Wisconsin probably lost more talent from last season’s team than any other Big Ten team. Micah Potter, Aleem Ford, D’Mitrik Trice, and Nate Reuvers combined to score nearly 50 points per game last year. All four of those players are gone. Wisconsin as a unit scored 69.6 points per game, which was 12th in the B1G. I’m not great at math, but that tells me that the Badgers return roughly 20 points per game of offense from last year’s team. Brad Davison is a good player, but he can’t be your go-to scorer if you want to win the Big Ten. Wisconsin may not have a choice.
When you lose 13 straight games and 14 of your final 17 to end the season, there’s really only one way to go — up. Miller Kopp transferred to Indiana (Jamari Wheeler wasn’t the only B1G-to-B1G transfer), but Northwestern returns pretty much every other piece from last year’s team. They also add 4-star guard Casey Simmons, who at 6-foot-5 should be able to step in and contribute right away for Chris Collins’ Wildcats. Northwestern may not be great this season, but certainly better than last year. Right?
Similar to Wisconsin, Iowa lost a ton of talent from last season’s team with Luka Garza (draft), Joe Wieskamp (draft), and CJ Frederick (transferred to Kentucky) all moving on. Those three players averaged over 45 points per game together, and Iowa simply does not have the talent on this roster to replicate that. Playing on the road at Carver-Hawkeye Arena is never easy, but this Iowa team is likely to take a big step back.
It’s really hard to think that any team is going to improve after losing a player like Ayo Dosunmu. Illinois’ All-American guard tormented the B1G for three seasons and is now with his hometown Chicago Bulls after being selected in the 2021 NBA Draft. Illinois returns more talent than people realize, as Trent Frazier, Kofi Cockburn, Damonte Williams, Jacob Grandison, and Andre Curbelo are all back. This “down” is due to the fact that — unlike at the end of last season — Illinois does not look like the best team in the conference.

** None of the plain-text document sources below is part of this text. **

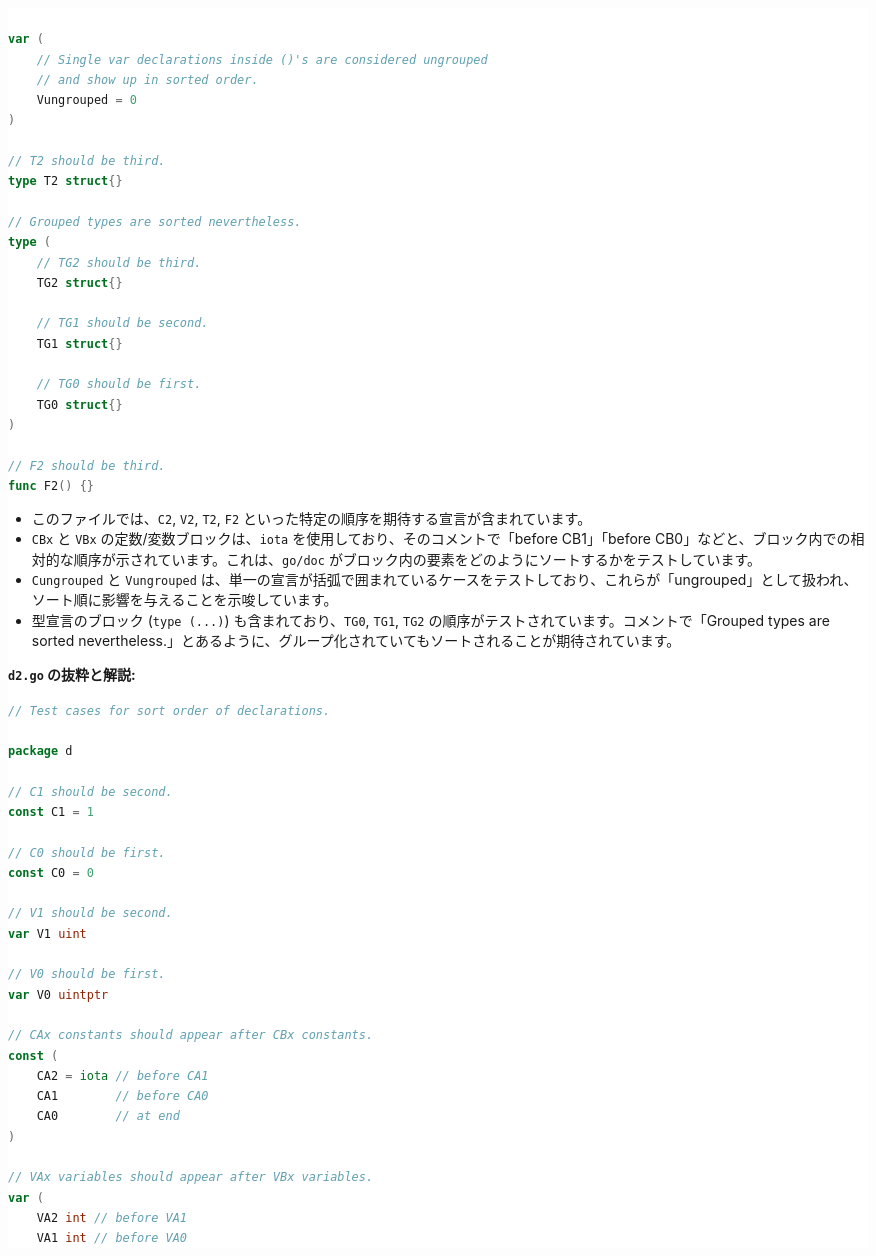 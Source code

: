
 ```go

var (
	// Single var declarations inside ()'s are considered ungrouped
	// and show up in sorted order.
	Vungrouped = 0
)

// T2 should be third.
type T2 struct{}

// Grouped types are sorted nevertheless.
type (
	// TG2 should be third.
	TG2 struct{}

	// TG1 should be second.
	TG1 struct{}

	// TG0 should be first.
	TG0 struct{}
)

// F2 should be third.
func F2() {}
```

*   このファイルでは、`C2`, `V2`, `T2`, `F2` といった特定の順序を期待する宣言が含まれています。
*   `CBx` と `VBx` の定数/変数ブロックは、`iota` を使用しており、そのコメントで「before CB1」「before CB0」などと、ブロック内での相対的な順序が示されています。これは、`go/doc` がブロック内の要素をどのようにソートするかをテストしています。
*   `Cungrouped` と `Vungrouped` は、単一の宣言が括弧で囲まれているケースをテストしており、これらが「ungrouped」として扱われ、ソート順に影響を与えることを示唆しています。
*   型宣言のブロック (`type (...)`) も含まれており、`TG0`, `TG1`, `TG2` の順序がテストされています。コメントで「Grouped types are sorted nevertheless.」とあるように、グループ化されていてもソートされることが期待されています。

**`d2.go` の抜粋と解説:**

```go
// Test cases for sort order of declarations.

package d

// C1 should be second.
const C1 = 1

// C0 should be first.
const C0 = 0

// V1 should be second.
var V1 uint

// V0 should be first.
var V0 uintptr

// CAx constants should appear after CBx constants.
const (
	CA2 = iota // before CA1
	CA1        // before CA0
	CA0        // at end
)

// VAx variables should appear after VBx variables.
var (
	VA2 int // before VA1
	VA1 int // before VA0
``` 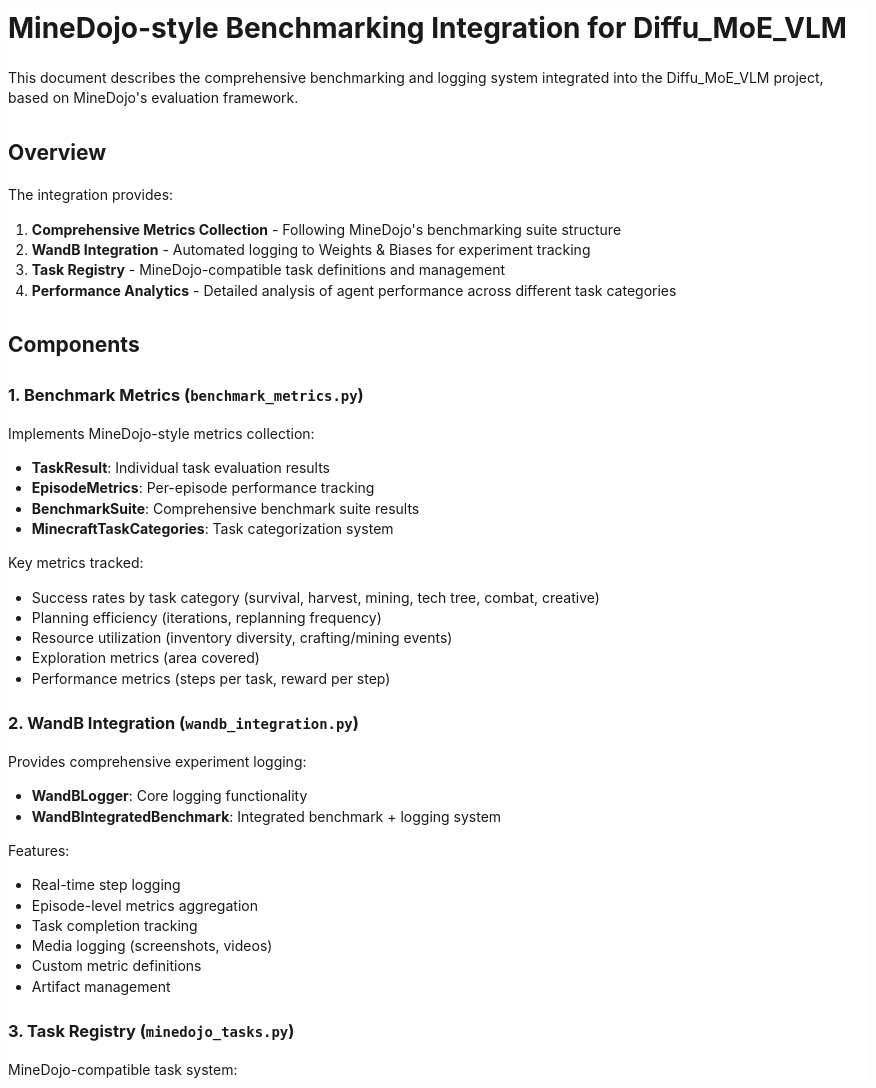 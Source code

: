 # MineDojo-style Benchmarking Integration for Diffu_MoE_VLM

This document describes the comprehensive benchmarking and logging system integrated into the Diffu_MoE_VLM project, based on MineDojo's evaluation framework.

## Overview

The integration provides:

1. **Comprehensive Metrics Collection** - Following MineDojo's benchmarking suite structure
2. **WandB Integration** - Automated logging to Weights & Biases for experiment tracking
3. **Task Registry** - MineDojo-compatible task definitions and management
4. **Performance Analytics** - Detailed analysis of agent performance across different task categories

## Components

### 1. Benchmark Metrics (`benchmark_metrics.py`)

Implements MineDojo-style metrics collection:

- **TaskResult**: Individual task evaluation results
- **EpisodeMetrics**: Per-episode performance tracking
- **BenchmarkSuite**: Comprehensive benchmark suite results
- **MinecraftTaskCategories**: Task categorization system

Key metrics tracked:
- Success rates by task category (survival, harvest, mining, tech tree, combat, creative)
- Planning efficiency (iterations, replanning frequency)
- Resource utilization (inventory diversity, crafting/mining events)
- Exploration metrics (area covered)
- Performance metrics (steps per task, reward per step)

### 2. WandB Integration (`wandb_integration.py`)

Provides comprehensive experiment logging:

- **WandBLogger**: Core logging functionality
- **WandBIntegratedBenchmark**: Integrated benchmark + logging system

Features:
- Real-time step logging
- Episode-level metrics aggregation
- Task completion tracking
- Media logging (screenshots, videos)
- Custom metric definitions
- Artifact management

### 3. Task Registry (`minedojo_tasks.py`)

MineDojo-compatible task system:
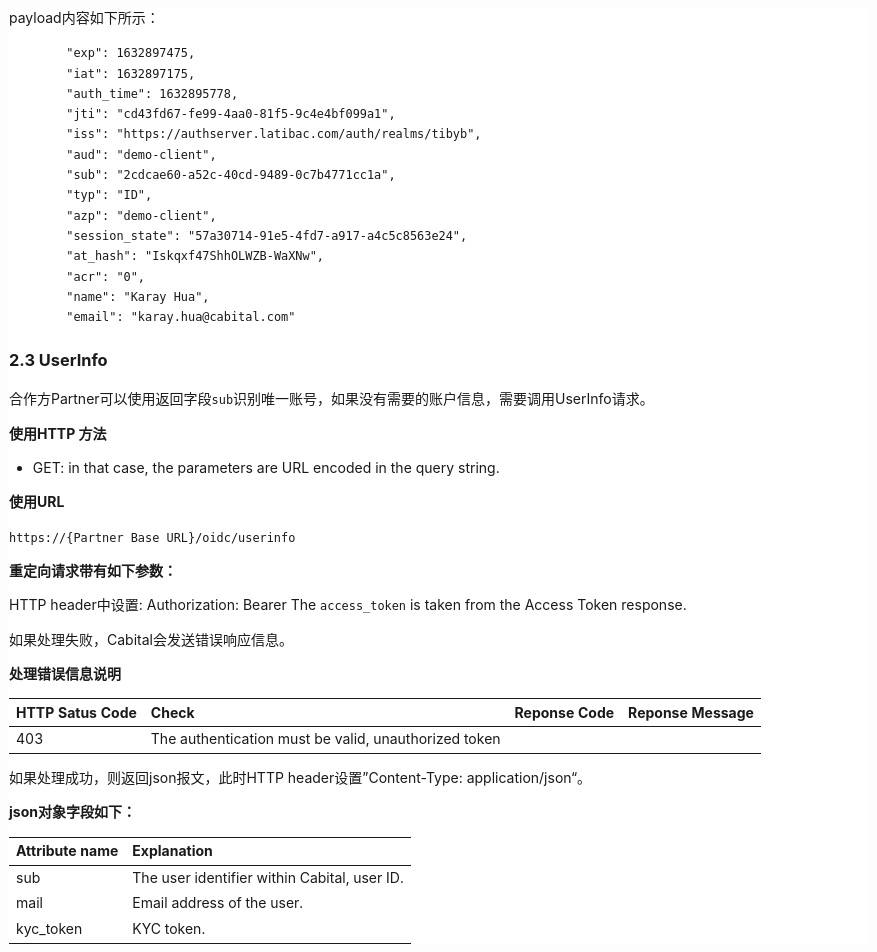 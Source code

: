 payload内容如下所示：

```shell
        "exp": 1632897475,
        "iat": 1632897175,
        "auth_time": 1632895778,
        "jti": "cd43fd67-fe99-4aa0-81f5-9c4e4bf099a1",
        "iss": "https://authserver.latibac.com/auth/realms/tibyb",
        "aud": "demo-client",
        "sub": "2cdcae60-a52c-40cd-9489-0c7b4771cc1a",
        "typ": "ID",
        "azp": "demo-client",
        "session_state": "57a30714-91e5-4fd7-a917-a4c5c8563e24",
        "at_hash": "Iskqxf47ShhOLWZB-WaXNw",
        "acr": "0",
        "name": "Karay Hua",
        "email": "karay.hua@cabital.com"
```



### 2.3 UserInfo

合作方Partner可以使用返回字段`sub`识别唯一账号，如果没有需要的账户信息，需要调用UserInfo请求。

**使用HTTP 方法**

*  GET: in that case, the parameters are URL encoded in the query string.

**使用URL**

```shell
https://{Partner Base URL}/oidc/userinfo
```

**重定向请求带有如下参数：**

HTTP header中设置: Authorization: Bearer The `access_token` is taken from the Access Token response.

如果处理失败，Cabital会发送错误响应信息。

**处理错误信息说明**

| HTTP Satus Code | Check                                                | Reponse        Code | Reponse Message |
| --------------- | :--------------------------------------------------- | ------------------- | :-------------- |
| 403             | The authentication must be valid, unauthorized token |                     |                 |


如果处理成功，则返回json报文，此时HTTP header设置”Content-Type: application/json“。

**json对象字段如下：**

| **Attribute name** | **Explanation**                               |
| :----------------- | :-------------------------------------------- |
| sub                | The user identifier within Cabital,  user ID. |
| mail               | Email address of the user.                    |
| kyc_token          | KYC token.                                    |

Losing point guard Jacob Young and center Myles Johnson — one of the best defenders in the nation — by way of transfers will hurt Rutgers, but they still return Geo Baker, Ron Harper Jr., Cliff Omoruyi (whose minutes were limited due to Johnson being there), and Caleb McConnell. But the league in general should be better, and Rutgers lost some pieces from a team that just snuck into the NCAA Tournament as a 10-seed. They might not sneak in this season.
Penn State: Down
Penn State lost its two leading scorers from last season, Myreon Jones and Izaiah Brockington when they chose to transfer to Florida and Iowa State, respectively. Several other Nittany Lions entered the transfer portal when Pat Chambers was fired, but most chose to return. John Harrar is back, as is Myles Dread and Seth Lundy. The three of them form a respectable core for this Penn State team, but the talent surrounding them lags far behind. Losing Jones and Brockington is going to hurt this team quite a bit.
Minnesota: Very, very down
Richard Pitino is out, Ben Johnson is in. Nearly every key contributor from last year’s Minnesota team is also out following the change in regime. Just know that Minnesota is going to be one of the worst Big Ten teams we’ve seen in several years. If they win four conference games, it will be something to build on.